By NGOZI Onyeakusi

CBN governor, Godwin Emefiele

 

Ahead of the January 1, 2018 deadline for implementation of the International Financial Reporting Standard 9, the Central Bank of Nigeria (CBN) has charged Deposit Money Banks (DMBs) to comply with its implementation saying that IFRS 9 would not bring the desired benefits if it is not effectively implemented and applied consistently.

Giving the charge at at a breakfast roundtable organised by the Risk Managers Association of Nigeria (RIMAN) in collaboration with Olisa Agbakoba Legal Limited in Lagos, the Director, Banking Supervision, CBN, Ahmad Abdullahi, said all DMBs were expected to commence parallel run of a new loan impairment system from July 1, 2017 in order to ensure a seamless transition to IFRS 9 by January 1, 2018.

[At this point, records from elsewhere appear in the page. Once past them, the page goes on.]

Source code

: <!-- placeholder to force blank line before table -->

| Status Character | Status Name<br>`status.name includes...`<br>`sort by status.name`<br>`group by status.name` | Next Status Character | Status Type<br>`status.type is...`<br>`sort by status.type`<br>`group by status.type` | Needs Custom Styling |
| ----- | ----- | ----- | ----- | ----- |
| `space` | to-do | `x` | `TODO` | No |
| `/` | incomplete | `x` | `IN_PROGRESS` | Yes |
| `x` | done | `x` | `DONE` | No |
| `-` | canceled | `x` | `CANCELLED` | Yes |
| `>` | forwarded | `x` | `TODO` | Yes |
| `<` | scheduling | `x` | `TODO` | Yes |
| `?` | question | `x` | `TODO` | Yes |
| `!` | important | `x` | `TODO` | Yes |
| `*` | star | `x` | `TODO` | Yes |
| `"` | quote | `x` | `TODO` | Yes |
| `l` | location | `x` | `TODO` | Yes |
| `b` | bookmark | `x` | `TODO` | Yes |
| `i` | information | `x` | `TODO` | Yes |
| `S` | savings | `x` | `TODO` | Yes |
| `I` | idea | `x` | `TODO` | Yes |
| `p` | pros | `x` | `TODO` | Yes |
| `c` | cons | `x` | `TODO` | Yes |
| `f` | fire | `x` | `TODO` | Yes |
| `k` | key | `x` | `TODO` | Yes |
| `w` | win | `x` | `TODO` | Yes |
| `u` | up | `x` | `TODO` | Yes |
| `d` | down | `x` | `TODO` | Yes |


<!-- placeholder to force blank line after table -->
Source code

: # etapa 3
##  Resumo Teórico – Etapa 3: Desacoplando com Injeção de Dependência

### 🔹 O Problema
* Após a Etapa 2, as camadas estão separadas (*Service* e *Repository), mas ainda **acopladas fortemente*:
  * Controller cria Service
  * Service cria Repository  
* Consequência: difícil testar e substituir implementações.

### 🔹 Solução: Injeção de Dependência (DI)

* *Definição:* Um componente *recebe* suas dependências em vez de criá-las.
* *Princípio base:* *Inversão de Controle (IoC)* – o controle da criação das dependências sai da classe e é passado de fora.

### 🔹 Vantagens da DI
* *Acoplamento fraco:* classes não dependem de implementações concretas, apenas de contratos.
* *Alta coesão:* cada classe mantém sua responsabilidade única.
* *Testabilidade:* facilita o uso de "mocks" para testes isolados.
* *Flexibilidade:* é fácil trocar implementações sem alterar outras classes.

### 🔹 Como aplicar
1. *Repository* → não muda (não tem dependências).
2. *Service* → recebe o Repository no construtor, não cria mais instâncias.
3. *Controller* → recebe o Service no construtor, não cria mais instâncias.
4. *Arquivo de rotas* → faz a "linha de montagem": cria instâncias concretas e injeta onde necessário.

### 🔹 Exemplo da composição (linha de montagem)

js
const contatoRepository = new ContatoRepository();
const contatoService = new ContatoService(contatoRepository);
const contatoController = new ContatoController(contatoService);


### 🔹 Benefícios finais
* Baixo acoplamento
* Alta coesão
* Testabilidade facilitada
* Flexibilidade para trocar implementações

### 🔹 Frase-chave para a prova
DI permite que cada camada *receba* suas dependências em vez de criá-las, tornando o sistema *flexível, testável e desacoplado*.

According to him, “We have less than six months to the effective date of the standard (IFRS 9) and many banks have to intensify efforts to meet the deadline”.

“The IFRS 9 would not bring the desired benefits if it is not effectively implemented and applied consistently; with less than six months to the effective date, all hands have to be on deck,” he added.

At the event, RIMAN inaugurated a work group on laws relating to credit and risk administration, non-performing loans and related issues in the nation’s financial system.

The work group, which was inaugurated by the President of RIMAN, Mr. Jude Monye, consists of RIMAN members from the financial services sector, CBN, Nigeria Deposit Insurance Corporation and lawyers.

According to Monye, the group is mandated, among other things, to facilitate, review, participate and promote initiatives towards strengthening the laws relating to credit administration, risk management and debt recovery in the country’s business environment and recommend necessary reforms.